Items listed in a dataset:
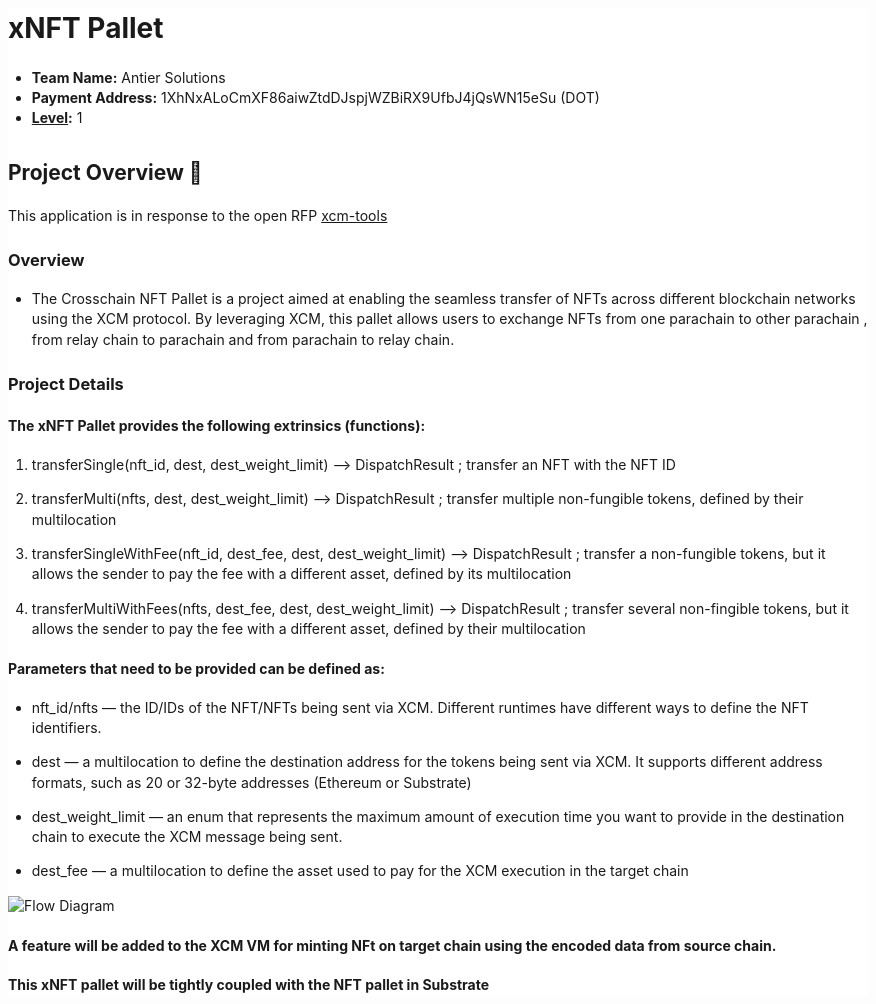 # xNFT Pallet

- **Team Name:** Antier Solutions
- **Payment Address:** 1XhNxALoCmXF86aiwZtdDJspjWZBiRX9UfbJ4jQsWN15eSu (DOT)
- **[Level](https://github.com/w3f/Grants-Program/tree/master#level_slider-levels):** 1

## Project Overview :page_facing_up:

This application is in response to the open RFP [xcm-tools](https://github.com/w3f/Grants-Program/blob/master/docs/RFPs/Open/xcm-tool.md)

### Overview

- The Crosschain NFT Pallet is a project aimed at enabling the seamless transfer of NFTs across different blockchain networks using the XCM protocol. By leveraging XCM, this pallet allows users to exchange NFTs from one parachain to other parachain , from relay chain to parachain and from parachain to relay chain.

### Project Details

#### The xNFT Pallet provides the following extrinsics (functions):

1. transferSingle(nft_id, dest, dest_weight_limit) —> DispatchResult ; transfer an NFT with the NFT ID 

2. transferMulti(nfts, dest, dest_weight_limit) —> DispatchResult ; transfer multiple non-fungible tokens, defined by their multilocation

3. transferSingleWithFee(nft_id, dest_fee, dest, dest_weight_limit) —> DispatchResult ; transfer a non-fungible tokens, but it allows the sender to pay the fee with a different asset, defined by its multilocation

4. transferMultiWithFees(nfts, dest_fee, dest, dest_weight_limit) —> DispatchResult ; transfer several non-fingible tokens, but it allows the sender to pay the fee with a different asset, defined by their multilocation

#### Parameters that need to be provided can be defined as:

- nft_id/nfts — the ID/IDs of the NFT/NFTs being sent via XCM. Different runtimes have different ways to define the NFT identifiers.

- dest — a multilocation to define the destination address for the tokens being sent via XCM. It supports different address formats, such as 20 or 32-byte addresses (Ethereum or Substrate)

- dest_weight_limit — an enum that represents the maximum amount of execution time you want to provide in the destination chain to execute the XCM message being sent.

- dest_fee — a multilocation to define the asset used to pay for the XCM execution in the target chain

![Flow Diagram](https://github.com/lawmeskiviahs/Grants-Program/assets/60818312/fff7a37b-0acc-476a-8a3a-4551859ccd9f)

#### A feature will be added to the XCM VM for minting NFt on target chain using the encoded data from source chain.
#### This xNFT pallet will be tightly coupled with the NFT pallet in Substrate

*EXERCISE GOAL:* Copy out all the entries exactly. Images stay out of the copy.

*RESULT OF THIS EXERCISE:*
 # xNFT Pallet

- **Team Name:** Antier Solutions
- **Payment Address:** 1XhNxALoCmXF86aiwZtdDJspjWZBiRX9UfbJ4jQsWN15eSu (DOT)
- **[Level](https://github.com/w3f/Grants-Program/tree/master#level_slider-levels):** 1

## Project Overview :page_facing_up:

This application is in response to the open RFP [xcm-tools](https://github.com/w3f/Grants-Program/blob/master/docs/RFPs/Open/xcm-tool.md)

### Overview

- The Crosschain NFT Pallet is a project aimed at enabling the seamless transfer of NFTs across different blockchain networks using the XCM protocol. By leveraging XCM, this pallet allows users to exchange NFTs from one parachain to other parachain , from relay chain to parachain and from parachain to relay chain.

### Project Details

#### The xNFT Pallet provides the following extrinsics (functions):

1. transferSingle(nft_id, dest, dest_weight_limit) —> DispatchResult ; transfer an NFT with the NFT ID 

2. transferMulti(nfts, dest, dest_weight_limit) —> DispatchResult ; transfer multiple non-fungible tokens, defined by their multilocation

3. transferSingleWithFee(nft_id, dest_fee, dest, dest_weight_limit) —> DispatchResult ; transfer a non-fungible tokens, but it allows the sender to pay the fee with a different asset, defined by its multilocation

4. transferMultiWithFees(nfts, dest_fee, dest, dest_weight_limit) —> DispatchResult ; transfer several non-fingible tokens, but it allows the sender to pay the fee with a different asset, defined by their multilocation

#### Parameters that need to be provided can be defined as:

- nft_id/nfts — the ID/IDs of the NFT/NFTs being sent via XCM. Different runtimes have different ways to define the NFT identifiers.

- dest — a multilocation to define the destination address for the tokens being sent via XCM. It supports different address formats, such as 20 or 32-byte addresses (Ethereum or Substrate)

- dest_weight_limit — an enum that represents the maximum amount of execution time you want to provide in the destination chain to execute the XCM message being sent.

- dest_fee — a multilocation to define the asset used to pay for the XCM execution in the target chain

![Flow Diagram](https://github.com/lawmeskiviahs/Grants-Program/assets/60818312/fff7a37b-0acc-476a-8a3a-4551859ccd9f)

#### A feature will be added to the XCM VM for minting NFt on target chain using the encoded data from source chain.
#### This xNFT pallet will be tightly coupled with the NFT pallet in Substrate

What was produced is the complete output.